Many others exist, but these will be sufficient for our purposes.

Making Simple Plots

Drawing a Graph

Let's begin by describing the steps we must take to plot a simple graph (e.g. to make a graph of the ``sine'' tabular data produced by one of the early examples in the C primer). For the sake of readibility, and for the convenience of the plotting routines, let's imagine that the data are written out (to a file or just to stdout) in the form of columns: x y1(x) y2(x) .... As a reminder, and as a way of generating data for plotting purposes, here is a short program that does what we need:

#include <stdio.h>
#include <math.h>

#define N_POINTS 1000
#define XMIN 	 0
#define XMAX 	 (4 * M_PI)	/* this is just 4 PI; M_PI defined in math.h */

main()
{
    int i;
    double x;

    for (i = 0; i < N_POINTS; i++) {
	x = XMIN + i * (XMAX - XMIN) / (N_POINTS - 1);
	printf("%f %f %f\n", x, sin(x), cos(x));
    }
}

This will produce 3 columns of data, with 1000 rows in each, listing the values of x, sin x and cos x, for values of x linearly spaced between 0 and 4 PI.

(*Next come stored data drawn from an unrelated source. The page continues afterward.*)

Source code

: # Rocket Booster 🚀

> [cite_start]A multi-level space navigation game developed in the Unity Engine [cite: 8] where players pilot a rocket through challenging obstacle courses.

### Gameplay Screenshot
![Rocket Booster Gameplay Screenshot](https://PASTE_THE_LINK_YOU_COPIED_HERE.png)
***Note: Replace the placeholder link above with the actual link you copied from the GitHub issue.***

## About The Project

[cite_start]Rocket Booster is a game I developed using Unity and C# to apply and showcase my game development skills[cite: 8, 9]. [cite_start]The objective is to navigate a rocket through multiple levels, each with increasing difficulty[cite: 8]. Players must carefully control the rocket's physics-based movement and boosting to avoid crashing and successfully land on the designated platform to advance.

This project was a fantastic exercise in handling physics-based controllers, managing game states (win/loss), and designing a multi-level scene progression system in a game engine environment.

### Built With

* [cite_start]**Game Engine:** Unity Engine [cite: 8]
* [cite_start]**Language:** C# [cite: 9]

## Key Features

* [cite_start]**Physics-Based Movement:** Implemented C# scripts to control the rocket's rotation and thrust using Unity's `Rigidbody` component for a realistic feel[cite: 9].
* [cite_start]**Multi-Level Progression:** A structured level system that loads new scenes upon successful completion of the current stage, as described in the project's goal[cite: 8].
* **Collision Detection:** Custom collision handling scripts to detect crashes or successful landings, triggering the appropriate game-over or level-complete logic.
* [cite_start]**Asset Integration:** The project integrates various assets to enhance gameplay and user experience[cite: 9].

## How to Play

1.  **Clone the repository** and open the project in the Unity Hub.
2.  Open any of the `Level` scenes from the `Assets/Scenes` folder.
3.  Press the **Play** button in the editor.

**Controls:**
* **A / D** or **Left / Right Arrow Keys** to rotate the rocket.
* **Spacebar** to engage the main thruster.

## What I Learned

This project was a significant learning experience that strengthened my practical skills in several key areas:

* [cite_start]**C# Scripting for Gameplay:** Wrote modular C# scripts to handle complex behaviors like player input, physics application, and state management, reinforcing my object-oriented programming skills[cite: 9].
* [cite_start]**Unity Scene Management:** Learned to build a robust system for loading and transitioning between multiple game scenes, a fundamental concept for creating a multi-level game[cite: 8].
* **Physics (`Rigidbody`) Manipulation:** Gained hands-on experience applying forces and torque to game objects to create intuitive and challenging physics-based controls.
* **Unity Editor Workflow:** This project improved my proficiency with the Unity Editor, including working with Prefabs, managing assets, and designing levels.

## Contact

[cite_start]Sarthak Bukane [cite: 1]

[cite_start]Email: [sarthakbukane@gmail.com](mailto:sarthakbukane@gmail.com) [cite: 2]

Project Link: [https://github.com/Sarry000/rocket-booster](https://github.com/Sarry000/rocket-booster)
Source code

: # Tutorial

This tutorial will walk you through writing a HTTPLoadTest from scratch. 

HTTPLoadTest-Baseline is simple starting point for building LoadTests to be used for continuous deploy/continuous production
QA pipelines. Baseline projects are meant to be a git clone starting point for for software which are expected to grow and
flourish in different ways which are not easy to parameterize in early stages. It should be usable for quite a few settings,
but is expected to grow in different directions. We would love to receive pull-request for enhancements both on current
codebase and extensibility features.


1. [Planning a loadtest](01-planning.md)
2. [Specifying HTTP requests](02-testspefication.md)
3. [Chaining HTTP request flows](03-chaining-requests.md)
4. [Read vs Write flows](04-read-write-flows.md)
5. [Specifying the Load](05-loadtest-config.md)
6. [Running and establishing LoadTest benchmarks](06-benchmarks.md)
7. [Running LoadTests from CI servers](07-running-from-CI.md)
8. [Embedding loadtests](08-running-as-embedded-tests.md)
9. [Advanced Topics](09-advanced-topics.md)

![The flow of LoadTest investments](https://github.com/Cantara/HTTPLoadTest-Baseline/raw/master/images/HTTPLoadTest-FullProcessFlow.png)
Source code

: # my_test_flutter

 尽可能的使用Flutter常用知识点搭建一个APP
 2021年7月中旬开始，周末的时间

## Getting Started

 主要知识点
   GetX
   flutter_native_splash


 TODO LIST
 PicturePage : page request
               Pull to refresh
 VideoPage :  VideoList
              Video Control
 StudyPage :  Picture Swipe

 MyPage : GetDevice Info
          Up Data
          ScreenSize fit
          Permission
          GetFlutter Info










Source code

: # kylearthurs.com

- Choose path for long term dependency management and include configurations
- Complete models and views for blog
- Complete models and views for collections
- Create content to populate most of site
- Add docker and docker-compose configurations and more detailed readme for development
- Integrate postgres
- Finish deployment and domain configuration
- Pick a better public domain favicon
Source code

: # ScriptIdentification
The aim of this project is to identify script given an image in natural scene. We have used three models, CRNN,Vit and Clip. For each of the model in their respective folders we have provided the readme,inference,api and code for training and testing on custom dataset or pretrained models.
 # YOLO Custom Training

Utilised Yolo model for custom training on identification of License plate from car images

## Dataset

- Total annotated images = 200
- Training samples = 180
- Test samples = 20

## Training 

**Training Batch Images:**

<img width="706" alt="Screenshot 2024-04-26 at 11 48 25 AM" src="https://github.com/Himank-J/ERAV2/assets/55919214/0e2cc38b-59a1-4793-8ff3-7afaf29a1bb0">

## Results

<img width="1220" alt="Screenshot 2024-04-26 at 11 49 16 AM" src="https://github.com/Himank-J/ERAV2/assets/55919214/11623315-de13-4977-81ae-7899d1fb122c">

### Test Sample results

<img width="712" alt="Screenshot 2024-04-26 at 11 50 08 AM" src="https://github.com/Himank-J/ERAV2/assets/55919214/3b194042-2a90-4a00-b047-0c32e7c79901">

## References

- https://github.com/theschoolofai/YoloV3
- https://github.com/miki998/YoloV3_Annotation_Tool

In the simplest possible case, to draw a graph of, say sin x versus x (column 2 versus column 1), we must do the following:

read in the data to be plotted from stdin or a file
determine the limits of the data
open a graphics device (e.g. an X-window)
draw a set of axes, tick-marks, numbers and labels
determine scaling information to draw the data on the output device
plot the data as points or lines, as desired

Naturally, X provides all the necessary primitive (low-level) machinery to do all this, and you can do all your own graphics relying purely on function calls to the X libraries if you so desire. However, this is usually quite cumbersome and unpleasant to program. Instead, we provide several simpler, if more limited, means of handling graphical data.

The `simple_plot` library

The simple_plot library functions allow you to write a program using high-level calls to a small set of interface programs, allowing you to use the X display without first becoming an ``X-pert''. The interface is kept deliberately simple, making it very easy to use, but still capable of producing useful, if basic, graphs and animations.

The following functions are declared in the header file simple_plot.h. To use these functions, include simple_plot.h in your C program and compile using the system ``Cgfx'' command, which will find the proper header files and use the correct graphics libraries.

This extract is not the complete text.